There was no mistaking the identity of the men summoned to drive us out of Epworth. They appeared from nowhere, packed into a glistening silver Toyota that pulled up alongside the Times car. In a split second their doors were open and they were out, their Zanu shirts layered over with an unmistakable green jacket: the Green Bombers, Mr Mugabe’s elite shock troops, the special forces of his campaign.
We took off, and so did they, in pursuit. People scattered from the road. Pulling ahead, we left them behind and raced on to Harare, until we came in sight of a police block. We had no option but to stop. After they let us go, we saw the Bombers’ car gaining ground. They threw their headlights on to full beam and the police, clearly recognising them, waved them straight through at 80mph. The flash of a police sniper’s rifle glinted from the long grass. We lost them again in the maze of Harare’s streets.

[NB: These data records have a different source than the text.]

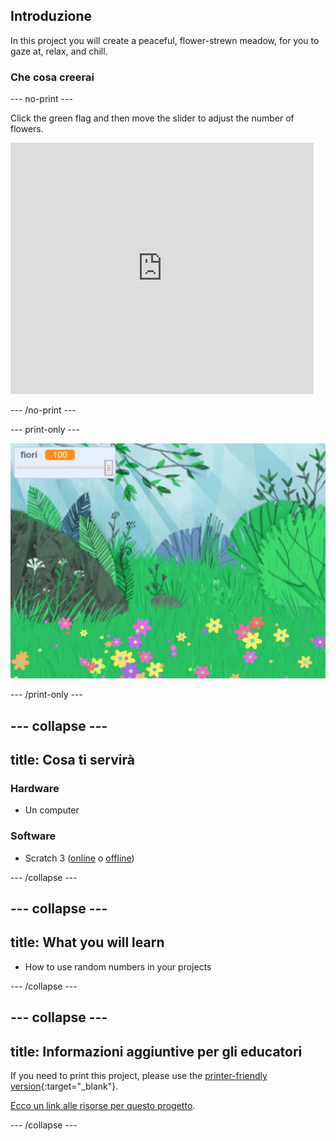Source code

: ## Introduzione

In this project you will create a peaceful, flower-strewn meadow, for you to gaze at, relax, and chill.

### Che cosa creerai

--- no-print ---

Click the green flag and then move the slider to adjust the number of flowers.

<div>
<iframe src="https://scratch.mit.edu/projects/392040712/embed" allowtransparency="true" width="485" height="402" frameborder="0" scrolling="no" allowfullscreen></iframe>
</div>

--- /no-print ---

--- print-only ---

![Complete project](images/banner.png)

--- /print-only ---

--- collapse ---
---
title: Cosa ti servirà
---

### Hardware

- Un computer

### Software

+ Scratch 3 ([online](http://rpf.io/scratchon) o [offline](http://rpf.io/scratchoff))

--- /collapse ---

--- collapse ---
---
title: What you will learn
---

- How to use random numbers in your projects

--- /collapse ---

--- collapse ---
---
title: Informazioni aggiuntive per gli educatori
---

If you need to print this project, please use the [printer-friendly version](https://projects.raspberrypi.org/en/projects/mindful-meadow/print){:target="_blank"}.

[Ecco un link alle risorse per questo progetto](http://rpf.io/p/en/mindful-meadow-get).

--- /collapse ---
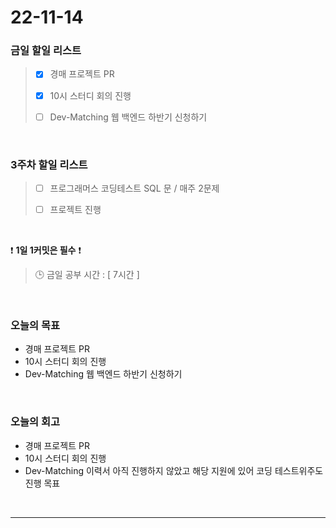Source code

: # 22-11-14

### 금일 할일 리스트
> - [x]  경매 프로젝트 PR
>
> - [x]  10시 스터디 회의 진행
>
> - [ ]  Dev-Matching 웹 백엔드 하반기 신청하기


<br/>

### 3주차 할일 리스트  

> - [ ]  프로그래머스 코딩테스트 SQL 문 / 매주 2문제  
>
> - [ ]  프로젝트 진행

<br/>

❗ **1일 1커밋은 필수** ❗
> 🕒 금일 공부 시간 : [ 7시간 ]
  
<br/>

### 오늘의 목표
- 경매 프로젝트 PR
- 10시 스터디 회의 진행
- Dev-Matching 웹 백엔드 하반기 신청하기

<br>

### 오늘의 회고
- 경매 프로젝트 PR
- 10시 스터디 회의 진행
- Dev-Matching 이력서 아직 진행하지 않았고 해당 지원에 있어 코딩 테스트위주도 진행 목표

<br/>

------------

Mr Tsvangirai is currently holed up in the Dutch Embassy for his own safety, a move derided by the Government as a stunt to win sympathy from foreign powers. Mr Tsvangirai said yesterday that he planned to leave within the next two days — if it was safe.
He has offered to negotiate with Mr Mugabe if the violence against his supporters stopped. If Epworth is anything to go by, the violence shows no signs of abating. Last night residents were holding their breath, waiting for the beatings, gang rapes and torture to begin all over again, and hoping that this time they had done enough to stop it from happening to them.